> [Task prompt] An exact copy of all the data is required.

=== Available data ===

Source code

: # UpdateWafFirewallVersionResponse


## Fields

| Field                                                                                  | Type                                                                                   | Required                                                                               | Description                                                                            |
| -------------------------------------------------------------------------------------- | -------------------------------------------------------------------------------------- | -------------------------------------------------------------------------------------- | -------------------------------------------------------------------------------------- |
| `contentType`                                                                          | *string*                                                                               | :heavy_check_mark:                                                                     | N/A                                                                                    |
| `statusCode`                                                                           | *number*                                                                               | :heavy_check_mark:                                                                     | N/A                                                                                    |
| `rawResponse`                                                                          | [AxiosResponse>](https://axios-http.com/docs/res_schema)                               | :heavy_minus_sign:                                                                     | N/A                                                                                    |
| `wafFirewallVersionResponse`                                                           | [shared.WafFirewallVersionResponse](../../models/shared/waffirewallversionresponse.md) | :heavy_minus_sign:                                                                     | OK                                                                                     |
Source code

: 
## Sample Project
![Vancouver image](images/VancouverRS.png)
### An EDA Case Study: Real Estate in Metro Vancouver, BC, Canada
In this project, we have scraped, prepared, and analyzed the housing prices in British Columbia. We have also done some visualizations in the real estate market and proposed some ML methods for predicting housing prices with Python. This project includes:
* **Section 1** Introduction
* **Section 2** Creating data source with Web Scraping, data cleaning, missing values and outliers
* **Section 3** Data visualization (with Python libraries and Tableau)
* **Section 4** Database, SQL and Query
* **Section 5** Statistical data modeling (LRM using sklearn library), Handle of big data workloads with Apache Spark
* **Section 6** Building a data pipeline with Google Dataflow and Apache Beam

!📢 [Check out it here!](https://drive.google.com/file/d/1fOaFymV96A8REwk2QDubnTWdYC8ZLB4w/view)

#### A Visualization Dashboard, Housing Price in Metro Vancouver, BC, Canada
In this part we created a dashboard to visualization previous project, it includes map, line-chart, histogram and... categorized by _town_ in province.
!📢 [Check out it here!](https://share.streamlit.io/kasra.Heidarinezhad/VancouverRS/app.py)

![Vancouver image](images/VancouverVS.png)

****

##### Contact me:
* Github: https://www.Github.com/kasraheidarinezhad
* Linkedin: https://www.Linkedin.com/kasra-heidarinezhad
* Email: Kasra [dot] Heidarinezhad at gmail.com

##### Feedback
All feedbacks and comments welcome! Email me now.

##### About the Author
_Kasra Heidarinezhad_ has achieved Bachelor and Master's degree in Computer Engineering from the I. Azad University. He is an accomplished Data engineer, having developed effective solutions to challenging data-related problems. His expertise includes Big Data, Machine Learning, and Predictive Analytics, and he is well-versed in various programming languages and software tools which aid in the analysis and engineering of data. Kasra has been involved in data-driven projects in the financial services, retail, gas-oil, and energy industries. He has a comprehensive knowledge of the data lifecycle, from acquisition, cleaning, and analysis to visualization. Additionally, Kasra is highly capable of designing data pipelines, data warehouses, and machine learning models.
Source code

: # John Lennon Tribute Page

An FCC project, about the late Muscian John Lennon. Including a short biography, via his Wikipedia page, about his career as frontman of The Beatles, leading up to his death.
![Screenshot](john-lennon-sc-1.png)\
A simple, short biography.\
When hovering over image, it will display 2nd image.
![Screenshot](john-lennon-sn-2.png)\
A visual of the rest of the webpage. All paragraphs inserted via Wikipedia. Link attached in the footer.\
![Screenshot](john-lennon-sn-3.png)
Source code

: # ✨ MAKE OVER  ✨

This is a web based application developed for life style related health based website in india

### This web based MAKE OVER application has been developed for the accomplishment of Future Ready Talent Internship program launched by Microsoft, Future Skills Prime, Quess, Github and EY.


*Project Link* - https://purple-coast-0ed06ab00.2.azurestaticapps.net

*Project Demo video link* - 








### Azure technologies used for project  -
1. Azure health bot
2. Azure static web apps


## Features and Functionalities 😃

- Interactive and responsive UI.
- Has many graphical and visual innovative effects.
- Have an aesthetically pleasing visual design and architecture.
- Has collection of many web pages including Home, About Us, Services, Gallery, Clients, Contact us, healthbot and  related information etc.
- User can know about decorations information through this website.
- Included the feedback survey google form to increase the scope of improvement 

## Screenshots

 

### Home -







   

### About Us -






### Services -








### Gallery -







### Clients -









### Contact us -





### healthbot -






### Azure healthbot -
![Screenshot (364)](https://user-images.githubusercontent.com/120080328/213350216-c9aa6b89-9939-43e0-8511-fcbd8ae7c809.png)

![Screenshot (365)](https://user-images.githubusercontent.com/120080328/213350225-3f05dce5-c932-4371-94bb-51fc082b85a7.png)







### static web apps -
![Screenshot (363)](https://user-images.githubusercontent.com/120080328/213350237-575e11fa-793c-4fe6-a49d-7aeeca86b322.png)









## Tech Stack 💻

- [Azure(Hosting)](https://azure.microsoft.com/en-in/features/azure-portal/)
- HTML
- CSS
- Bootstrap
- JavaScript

===

> [Reply]
Source code

: # UpdateWafFirewallVersionResponse


## Fields

| Field                                                                                  | Type                                                                                   | Required                                                                               | Description                                                                            |
| -------------------------------------------------------------------------------------- | -------------------------------------------------------------------------------------- | -------------------------------------------------------------------------------------- | -------------------------------------------------------------------------------------- |
| `contentType`                                                                          | *string*                                                                               | :heavy_check_mark:                                                                     | N/A                                                                                    |
| `statusCode`                                                                           | *number*                                                                               | :heavy_check_mark:                                                                     | N/A                                                                                    |
| `rawResponse`                                                                          | [AxiosResponse>](https://axios-http.com/docs/res_schema)                               | :heavy_minus_sign:                                                                     | N/A                                                                                    |
| `wafFirewallVersionResponse`                                                           | [shared.WafFirewallVersionResponse](../../models/shared/waffirewallversionresponse.md) | :heavy_minus_sign:                                                                     | OK                                                                                     |
Source code

: 
## Sample Project
![Vancouver image](images/VancouverRS.png)
### An EDA Case Study: Real Estate in Metro Vancouver, BC, Canada
In this project, we have scraped, prepared, and analyzed the housing prices in British Columbia. We have also done some visualizations in the real estate market and proposed some ML methods for predicting housing prices with Python. This project includes:
* **Section 1** Introduction
* **Section 2** Creating data source with Web Scraping, data cleaning, missing values and outliers
* **Section 3** Data visualization (with Python libraries and Tableau)
* **Section 4** Database, SQL and Query
* **Section 5** Statistical data modeling (LRM using sklearn library), Handle of big data workloads with Apache Spark
* **Section 6** Building a data pipeline with Google Dataflow and Apache Beam

!📢 [Check out it here!](https://drive.google.com/file/d/1fOaFymV96A8REwk2QDubnTWdYC8ZLB4w/view)

#### A Visualization Dashboard, Housing Price in Metro Vancouver, BC, Canada
In this part we created a dashboard to visualization previous project, it includes map, line-chart, histogram and... categorized by _town_ in province.
!📢 [Check out it here!](https://share.streamlit.io/kasra.Heidarinezhad/VancouverRS/app.py)

![Vancouver image](images/VancouverVS.png)

****

##### Contact me:
* Github: https://www.Github.com/kasraheidarinezhad
* Linkedin: https://www.Linkedin.com/kasra-heidarinezhad
* Email: Kasra [dot] Heidarinezhad at gmail.com

##### Feedback
All feedbacks and comments welcome! Email me now.

##### About the Author
_Kasra Heidarinezhad_ has achieved Bachelor and Master's degree in Computer Engineering from the I. Azad University. He is an accomplished Data engineer, having developed effective solutions to challenging data-related problems. His expertise includes Big Data, Machine Learning, and Predictive Analytics, and he is well-versed in various programming languages and software tools which aid in the analysis and engineering of data. Kasra has been involved in data-driven projects in the financial services, retail, gas-oil, and energy industries. He has a comprehensive knowledge of the data lifecycle, from acquisition, cleaning, and analysis to visualization. Additionally, Kasra is highly capable of designing data pipelines, data warehouses, and machine learning models.
Source code

: # John Lennon Tribute Page

An FCC project, about the late Muscian John Lennon. Including a short biography, via his Wikipedia page, about his career as frontman of The Beatles, leading up to his death.
![Screenshot](john-lennon-sc-1.png)\
A simple, short biography.\
When hovering over image, it will display 2nd image.
![Screenshot](john-lennon-sn-2.png)\
A visual of the rest of the webpage. All paragraphs inserted via Wikipedia. Link attached in the footer.\
![Screenshot](john-lennon-sn-3.png)
Source code

: # ✨ MAKE OVER  ✨

This is a web based application developed for life style related health based website in india

### This web based MAKE OVER application has been developed for the accomplishment of Future Ready Talent Internship program launched by Microsoft, Future Skills Prime, Quess, Github and EY.


*Project Link* - https://purple-coast-0ed06ab00.2.azurestaticapps.net

*Project Demo video link* - 








### Azure technologies used for project  -
1. Azure health bot
2. Azure static web apps


## Features and Functionalities 😃

- Interactive and responsive UI.
- Has many graphical and visual innovative effects.
- Have an aesthetically pleasing visual design and architecture.
- Has collection of many web pages including Home, About Us, Services, Gallery, Clients, Contact us, healthbot and  related information etc.
- User can know about decorations information through this website.
- Included the feedback survey google form to increase the scope of improvement 

## Screenshots

 

### Home -







   

### About Us -






### Services -








### Gallery -







### Clients -









### Contact us -





### healthbot -






### Azure healthbot -
![Screenshot (364)](https://user-images.githubusercontent.com/120080328/213350216-c9aa6b89-9939-43e0-8511-fcbd8ae7c809.png)

![Screenshot (365)](https://user-images.githubusercontent.com/120080328/213350225-3f05dce5-c932-4371-94bb-51fc082b85a7.png)







### static web apps -
![Screenshot (363)](https://user-images.githubusercontent.com/120080328/213350237-575e11fa-793c-4fe6-a49d-7aeeca86b322.png)









## Tech Stack 💻

- [Azure(Hosting)](https://azure.microsoft.com/en-in/features/azure-portal/)
- HTML
- CSS
- Bootstrap
- JavaScript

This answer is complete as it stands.